==== Source data
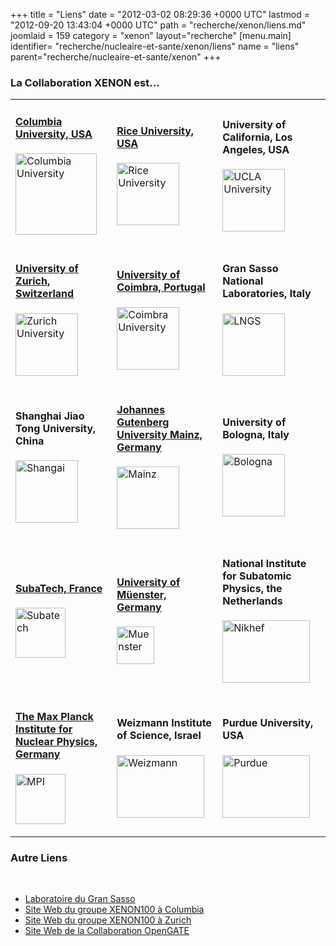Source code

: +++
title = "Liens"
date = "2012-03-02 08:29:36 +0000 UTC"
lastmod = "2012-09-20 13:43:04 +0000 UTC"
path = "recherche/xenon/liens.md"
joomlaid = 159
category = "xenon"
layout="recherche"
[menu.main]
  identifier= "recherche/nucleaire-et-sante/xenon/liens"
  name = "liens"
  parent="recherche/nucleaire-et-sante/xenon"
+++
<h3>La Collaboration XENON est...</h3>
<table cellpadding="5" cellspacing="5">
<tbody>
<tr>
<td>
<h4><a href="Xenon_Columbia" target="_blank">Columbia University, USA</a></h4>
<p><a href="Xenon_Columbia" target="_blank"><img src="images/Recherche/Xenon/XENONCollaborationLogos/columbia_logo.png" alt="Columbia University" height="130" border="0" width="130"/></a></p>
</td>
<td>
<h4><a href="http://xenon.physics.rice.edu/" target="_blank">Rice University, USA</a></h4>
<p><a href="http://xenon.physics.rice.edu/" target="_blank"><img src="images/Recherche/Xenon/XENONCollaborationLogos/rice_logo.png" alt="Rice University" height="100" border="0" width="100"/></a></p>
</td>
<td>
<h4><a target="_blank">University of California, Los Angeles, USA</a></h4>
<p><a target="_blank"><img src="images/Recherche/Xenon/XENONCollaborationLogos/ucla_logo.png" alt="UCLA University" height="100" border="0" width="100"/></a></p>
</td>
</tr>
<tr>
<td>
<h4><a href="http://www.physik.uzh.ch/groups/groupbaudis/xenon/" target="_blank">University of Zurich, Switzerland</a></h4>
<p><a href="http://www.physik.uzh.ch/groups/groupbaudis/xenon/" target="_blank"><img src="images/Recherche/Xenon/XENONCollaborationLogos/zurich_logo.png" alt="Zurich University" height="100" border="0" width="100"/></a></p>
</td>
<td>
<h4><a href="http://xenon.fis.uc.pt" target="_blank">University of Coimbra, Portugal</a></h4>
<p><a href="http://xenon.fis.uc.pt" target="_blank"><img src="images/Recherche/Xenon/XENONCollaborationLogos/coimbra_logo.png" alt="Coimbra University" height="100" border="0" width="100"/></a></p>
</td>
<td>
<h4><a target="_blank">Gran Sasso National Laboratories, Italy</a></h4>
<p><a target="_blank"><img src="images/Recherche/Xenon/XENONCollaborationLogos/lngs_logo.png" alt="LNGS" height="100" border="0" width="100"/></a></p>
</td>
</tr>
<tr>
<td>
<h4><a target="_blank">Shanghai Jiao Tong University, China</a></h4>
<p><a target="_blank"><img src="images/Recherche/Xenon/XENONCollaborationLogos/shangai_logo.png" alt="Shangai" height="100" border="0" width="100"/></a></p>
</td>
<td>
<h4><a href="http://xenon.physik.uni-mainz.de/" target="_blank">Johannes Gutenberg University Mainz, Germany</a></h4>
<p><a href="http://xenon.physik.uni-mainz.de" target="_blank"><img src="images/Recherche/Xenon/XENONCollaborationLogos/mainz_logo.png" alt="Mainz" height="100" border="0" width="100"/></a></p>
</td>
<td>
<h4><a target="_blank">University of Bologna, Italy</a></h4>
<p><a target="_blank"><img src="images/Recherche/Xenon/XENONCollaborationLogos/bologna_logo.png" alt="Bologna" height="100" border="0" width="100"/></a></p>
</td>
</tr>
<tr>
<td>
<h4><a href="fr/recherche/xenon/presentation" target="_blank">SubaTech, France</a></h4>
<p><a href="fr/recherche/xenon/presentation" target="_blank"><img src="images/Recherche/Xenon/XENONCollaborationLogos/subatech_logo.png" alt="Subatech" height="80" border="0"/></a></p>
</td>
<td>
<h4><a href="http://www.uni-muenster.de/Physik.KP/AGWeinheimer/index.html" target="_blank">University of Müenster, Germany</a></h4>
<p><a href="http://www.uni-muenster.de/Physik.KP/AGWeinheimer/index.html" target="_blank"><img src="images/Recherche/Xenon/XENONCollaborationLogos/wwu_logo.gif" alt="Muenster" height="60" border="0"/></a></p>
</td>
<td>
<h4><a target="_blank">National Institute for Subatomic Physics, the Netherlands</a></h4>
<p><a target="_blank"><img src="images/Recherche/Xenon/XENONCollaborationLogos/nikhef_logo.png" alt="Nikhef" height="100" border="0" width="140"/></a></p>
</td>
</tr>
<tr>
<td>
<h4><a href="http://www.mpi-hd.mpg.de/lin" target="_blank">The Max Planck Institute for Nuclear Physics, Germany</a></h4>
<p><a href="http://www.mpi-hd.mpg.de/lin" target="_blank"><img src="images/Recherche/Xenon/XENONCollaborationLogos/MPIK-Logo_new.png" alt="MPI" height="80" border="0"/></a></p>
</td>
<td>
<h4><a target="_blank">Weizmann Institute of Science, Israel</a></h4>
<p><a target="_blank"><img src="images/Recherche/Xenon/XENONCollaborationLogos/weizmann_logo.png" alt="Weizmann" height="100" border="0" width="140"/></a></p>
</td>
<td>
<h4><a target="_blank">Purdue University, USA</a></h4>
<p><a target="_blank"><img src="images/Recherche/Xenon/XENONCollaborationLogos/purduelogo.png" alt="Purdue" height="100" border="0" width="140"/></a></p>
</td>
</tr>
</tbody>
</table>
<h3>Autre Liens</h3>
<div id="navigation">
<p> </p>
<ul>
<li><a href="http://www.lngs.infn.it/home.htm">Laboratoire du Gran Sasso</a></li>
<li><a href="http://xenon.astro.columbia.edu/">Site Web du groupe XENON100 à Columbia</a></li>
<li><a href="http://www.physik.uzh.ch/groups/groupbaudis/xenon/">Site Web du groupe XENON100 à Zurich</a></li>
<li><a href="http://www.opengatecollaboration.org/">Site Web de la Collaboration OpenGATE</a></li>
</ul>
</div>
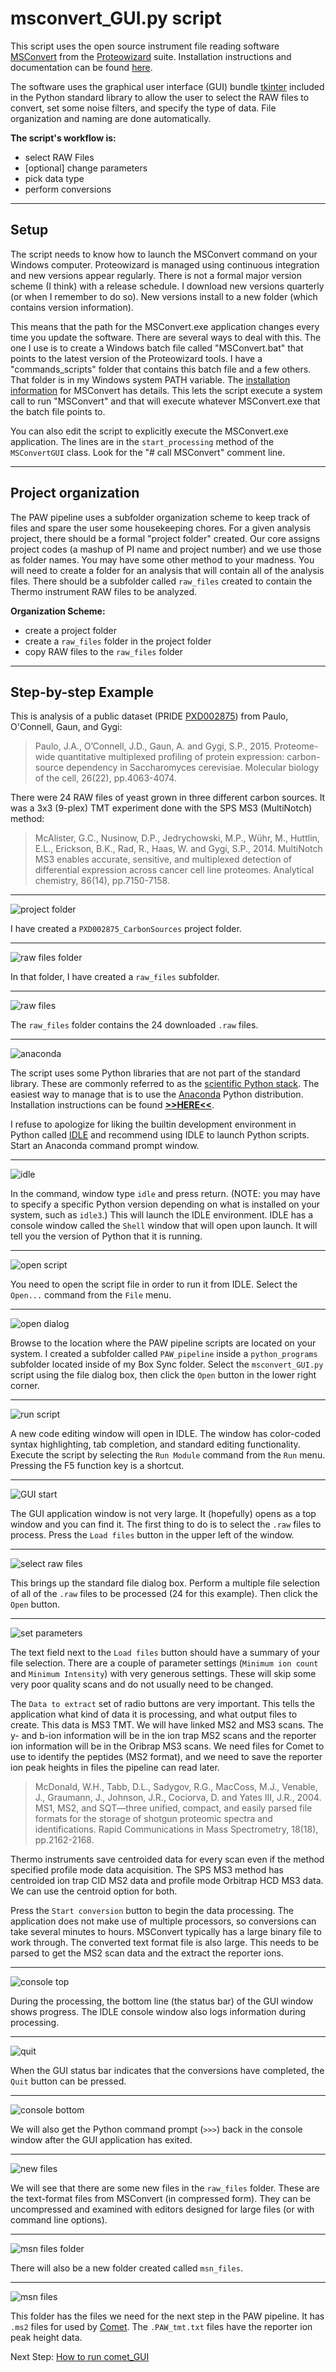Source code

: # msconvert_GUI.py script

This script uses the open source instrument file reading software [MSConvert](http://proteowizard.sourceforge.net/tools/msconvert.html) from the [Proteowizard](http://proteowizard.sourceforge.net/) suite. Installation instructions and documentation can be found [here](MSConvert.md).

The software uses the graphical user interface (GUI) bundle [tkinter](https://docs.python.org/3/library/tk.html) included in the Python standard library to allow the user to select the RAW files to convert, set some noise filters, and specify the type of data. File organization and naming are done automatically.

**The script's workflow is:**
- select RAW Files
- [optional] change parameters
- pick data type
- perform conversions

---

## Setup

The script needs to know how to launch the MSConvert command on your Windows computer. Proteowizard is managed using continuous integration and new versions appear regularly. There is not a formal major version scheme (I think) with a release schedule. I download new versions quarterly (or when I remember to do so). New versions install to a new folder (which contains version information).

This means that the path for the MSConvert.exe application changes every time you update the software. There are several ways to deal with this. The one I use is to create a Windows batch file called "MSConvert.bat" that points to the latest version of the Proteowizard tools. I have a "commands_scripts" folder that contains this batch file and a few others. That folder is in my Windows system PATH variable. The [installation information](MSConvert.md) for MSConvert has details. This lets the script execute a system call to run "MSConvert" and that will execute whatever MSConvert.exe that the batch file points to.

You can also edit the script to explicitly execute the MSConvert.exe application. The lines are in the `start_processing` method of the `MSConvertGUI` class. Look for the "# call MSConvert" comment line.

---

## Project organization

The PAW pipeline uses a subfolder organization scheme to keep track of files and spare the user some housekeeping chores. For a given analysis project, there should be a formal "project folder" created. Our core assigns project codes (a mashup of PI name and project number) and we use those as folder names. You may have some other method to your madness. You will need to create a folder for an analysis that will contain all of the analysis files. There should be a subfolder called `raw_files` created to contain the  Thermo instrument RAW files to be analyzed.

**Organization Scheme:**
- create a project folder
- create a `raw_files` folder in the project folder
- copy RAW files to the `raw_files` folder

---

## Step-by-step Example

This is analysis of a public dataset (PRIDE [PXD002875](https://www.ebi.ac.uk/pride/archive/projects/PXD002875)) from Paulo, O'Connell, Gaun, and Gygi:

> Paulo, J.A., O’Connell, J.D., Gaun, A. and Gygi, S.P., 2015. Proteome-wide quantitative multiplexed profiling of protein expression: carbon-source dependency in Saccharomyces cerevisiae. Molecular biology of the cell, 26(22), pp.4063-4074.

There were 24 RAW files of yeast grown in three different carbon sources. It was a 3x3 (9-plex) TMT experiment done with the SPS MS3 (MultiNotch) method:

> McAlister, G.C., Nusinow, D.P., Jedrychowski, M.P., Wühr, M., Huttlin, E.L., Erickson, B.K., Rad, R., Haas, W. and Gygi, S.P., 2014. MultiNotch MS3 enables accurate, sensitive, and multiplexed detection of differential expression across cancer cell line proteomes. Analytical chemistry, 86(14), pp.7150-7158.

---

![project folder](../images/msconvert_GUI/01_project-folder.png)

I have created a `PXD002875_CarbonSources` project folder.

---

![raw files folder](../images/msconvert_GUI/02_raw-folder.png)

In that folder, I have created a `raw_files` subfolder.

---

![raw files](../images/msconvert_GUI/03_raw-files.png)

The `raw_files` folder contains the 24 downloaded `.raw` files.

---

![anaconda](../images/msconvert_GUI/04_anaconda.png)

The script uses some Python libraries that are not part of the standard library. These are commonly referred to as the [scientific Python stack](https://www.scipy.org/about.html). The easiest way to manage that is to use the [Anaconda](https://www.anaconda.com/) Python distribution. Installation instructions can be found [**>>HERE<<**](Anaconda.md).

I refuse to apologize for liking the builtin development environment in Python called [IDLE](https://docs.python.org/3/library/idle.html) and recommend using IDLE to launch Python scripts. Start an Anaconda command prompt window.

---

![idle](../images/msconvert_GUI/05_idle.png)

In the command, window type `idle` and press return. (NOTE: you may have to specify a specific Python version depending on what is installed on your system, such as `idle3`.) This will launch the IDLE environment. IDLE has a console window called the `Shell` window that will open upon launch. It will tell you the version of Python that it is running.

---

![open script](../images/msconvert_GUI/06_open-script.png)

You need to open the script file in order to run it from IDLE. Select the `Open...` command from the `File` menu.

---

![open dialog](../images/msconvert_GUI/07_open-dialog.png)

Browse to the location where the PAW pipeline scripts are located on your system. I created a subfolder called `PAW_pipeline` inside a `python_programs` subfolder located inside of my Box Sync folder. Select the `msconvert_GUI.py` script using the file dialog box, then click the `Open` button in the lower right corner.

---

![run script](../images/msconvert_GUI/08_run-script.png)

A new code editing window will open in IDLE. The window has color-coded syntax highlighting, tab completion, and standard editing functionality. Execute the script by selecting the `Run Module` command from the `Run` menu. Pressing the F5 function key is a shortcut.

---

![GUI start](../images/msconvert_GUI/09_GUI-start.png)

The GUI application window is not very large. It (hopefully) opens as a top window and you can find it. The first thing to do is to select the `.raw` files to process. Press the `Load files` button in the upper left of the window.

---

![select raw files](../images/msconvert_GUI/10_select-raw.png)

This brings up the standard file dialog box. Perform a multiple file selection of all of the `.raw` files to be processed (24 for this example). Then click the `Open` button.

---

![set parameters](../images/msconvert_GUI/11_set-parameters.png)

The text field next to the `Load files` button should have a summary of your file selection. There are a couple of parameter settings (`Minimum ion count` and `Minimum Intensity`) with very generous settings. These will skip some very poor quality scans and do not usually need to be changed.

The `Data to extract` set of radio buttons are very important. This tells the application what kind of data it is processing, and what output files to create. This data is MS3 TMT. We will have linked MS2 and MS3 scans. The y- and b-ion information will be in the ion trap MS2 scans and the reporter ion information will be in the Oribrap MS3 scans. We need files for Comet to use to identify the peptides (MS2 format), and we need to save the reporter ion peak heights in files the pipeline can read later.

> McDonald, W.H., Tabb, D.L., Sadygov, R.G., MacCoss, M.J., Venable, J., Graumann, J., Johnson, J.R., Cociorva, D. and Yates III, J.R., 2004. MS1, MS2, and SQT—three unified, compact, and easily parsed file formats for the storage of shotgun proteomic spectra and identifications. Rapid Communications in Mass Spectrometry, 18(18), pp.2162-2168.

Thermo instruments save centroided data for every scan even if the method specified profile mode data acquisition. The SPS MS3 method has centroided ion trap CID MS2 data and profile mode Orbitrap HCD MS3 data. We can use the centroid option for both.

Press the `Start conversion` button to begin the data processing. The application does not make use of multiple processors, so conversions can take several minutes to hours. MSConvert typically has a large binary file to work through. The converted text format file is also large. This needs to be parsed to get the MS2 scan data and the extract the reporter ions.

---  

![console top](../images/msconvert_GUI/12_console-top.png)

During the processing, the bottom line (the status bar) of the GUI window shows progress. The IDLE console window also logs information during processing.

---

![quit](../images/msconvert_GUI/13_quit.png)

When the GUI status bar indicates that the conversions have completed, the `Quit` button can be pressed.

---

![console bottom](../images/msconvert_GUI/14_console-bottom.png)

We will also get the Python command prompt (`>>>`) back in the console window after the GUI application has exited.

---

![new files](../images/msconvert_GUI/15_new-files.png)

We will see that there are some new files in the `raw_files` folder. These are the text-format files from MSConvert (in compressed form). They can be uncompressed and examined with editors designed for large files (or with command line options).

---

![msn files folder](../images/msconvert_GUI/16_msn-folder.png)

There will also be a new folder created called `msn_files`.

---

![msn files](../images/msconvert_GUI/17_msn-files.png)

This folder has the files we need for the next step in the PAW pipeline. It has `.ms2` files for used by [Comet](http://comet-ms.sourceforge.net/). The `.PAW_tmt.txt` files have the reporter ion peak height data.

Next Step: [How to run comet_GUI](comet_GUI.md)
========
- **Task**: Could you reproduce, exactly, every line above from the line with "- copy RAW files" to the line with "This is analysis", and no other line? Both ends count.

- **Output for this exercise**:
- copy RAW files to the `raw_files` folder

---

## Step-by-step Example

This is analysis of a public dataset (PRIDE [PXD002875](https://www.ebi.ac.uk/pride/archive/projects/PXD002875)) from Paulo, O'Connell, Gaun, and Gygi:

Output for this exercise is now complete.